### What is required
Without the images, write out the entries word for word.

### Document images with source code
· · · · · · ·

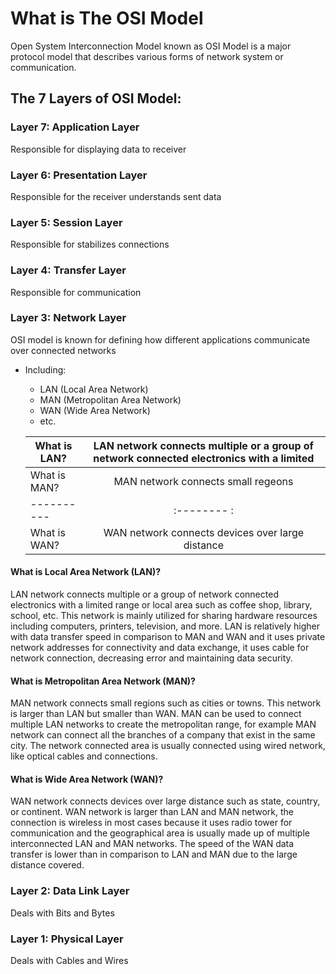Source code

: # What is The OSI Model 
Open System Interconnection Model known as OSI Model is a major protocol model that describes various forms of network system or communication.






## The 7 Layers of OSI Model: 


### Layer 7: Application Layer
Responsible for displaying data to receiver

### Layer 6: Presentation Layer
Responsible for the receiver understands sent data 

### Layer 5: Session Layer
Responsible for stabilizes connections

### Layer 4: Transfer Layer
Responsible for communication

### Layer 3: Network Layer

OSI model is known for defining how different applications communicate over connected networks
* Including: 
  * LAN (Local Area Network) 
  * MAN (Metropolitan Area Network)
  * WAN (Wide Area Network)
  * etc.

  | What is LAN? | LAN network connects multiple or a group of network connected electronics with a limited     |
  |---------|:---------:|
  | What is MAN? | MAN network connects small regeons |
  |----------|:-------- :|
  | What is WAN? | WAN network connects devices over large distance |




#### What is Local Area Network (LAN)?
LAN network connects multiple or a group of network connected electronics with a limited range or local area such as coffee shop, library, school, etc.
This network is mainly utilized for sharing hardware resources including computers, printers, television, and more. LAN is relatively higher with data transfer speed in comparison to MAN and WAN and it uses private network addresses for connectivity and data exchange, it uses cable for network connection, decreasing error and maintaining data security.

#### What is Metropolitan Area Network (MAN)?
MAN network connects small regions such as cities or towns. This network is larger than LAN but smaller than WAN. 
MAN can be used to connect multiple LAN networks to create the metropolitan range, for example MAN network can connect all the branches of a company that exist in the same city. 
The network connected area is usually connected using wired network, like optical cables and connections.

#### What is Wide Area Network (WAN)?
WAN network connects devices over large distance such as state, country, or continent. WAN network is larger than LAN and MAN network, the connection is wireless in most cases because it uses radio tower for communication and the geographical area is usually made up of multiple interconnected LAN and MAN networks. 
The speed of the WAN data transfer is lower than in comparison to LAN and MAN due to the large distance covered.



### Layer 2: Data Link Layer
Deals with Bits and Bytes

### Layer 1: Physical Layer
Deals with Cables and Wires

· · · · · · ·

### Solution to the problem
Source code

: # What is The OSI Model 
Open System Interconnection Model known as OSI Model is a major protocol model that describes various forms of network system or communication.






## The 7 Layers of OSI Model: 


### Layer 7: Application Layer
Responsible for displaying data to receiver

### Layer 6: Presentation Layer
Responsible for the receiver understands sent data 

### Layer 5: Session Layer
Responsible for stabilizes connections

### Layer 4: Transfer Layer
Responsible for communication

### Layer 3: Network Layer

OSI model is known for defining how different applications communicate over connected networks
* Including: 
  * LAN (Local Area Network) 
  * MAN (Metropolitan Area Network)
  * WAN (Wide Area Network)
  * etc.

  | What is LAN? | LAN network connects multiple or a group of network connected electronics with a limited     |
  |---------|:---------:|
  | What is MAN? | MAN network connects small regeons |
  |----------|:-------- :|
  | What is WAN? | WAN network connects devices over large distance |




#### What is Local Area Network (LAN)?
LAN network connects multiple or a group of network connected electronics with a limited range or local area such as coffee shop, library, school, etc.
This network is mainly utilized for sharing hardware resources including computers, printers, television, and more. LAN is relatively higher with data transfer speed in comparison to MAN and WAN and it uses private network addresses for connectivity and data exchange, it uses cable for network connection, decreasing error and maintaining data security.

#### What is Metropolitan Area Network (MAN)?
MAN network connects small regions such as cities or towns. This network is larger than LAN but smaller than WAN. 
MAN can be used to connect multiple LAN networks to create the metropolitan range, for example MAN network can connect all the branches of a company that exist in the same city. 
The network connected area is usually connected using wired network, like optical cables and connections.

#### What is Wide Area Network (WAN)?
WAN network connects devices over large distance such as state, country, or continent. WAN network is larger than LAN and MAN network, the connection is wireless in most cases because it uses radio tower for communication and the geographical area is usually made up of multiple interconnected LAN and MAN networks. 
The speed of the WAN data transfer is lower than in comparison to LAN and MAN due to the large distance covered.



### Layer 2: Data Link Layer
Deals with Bits and Bytes

### Layer 1: Physical Layer
Deals with Cables and Wires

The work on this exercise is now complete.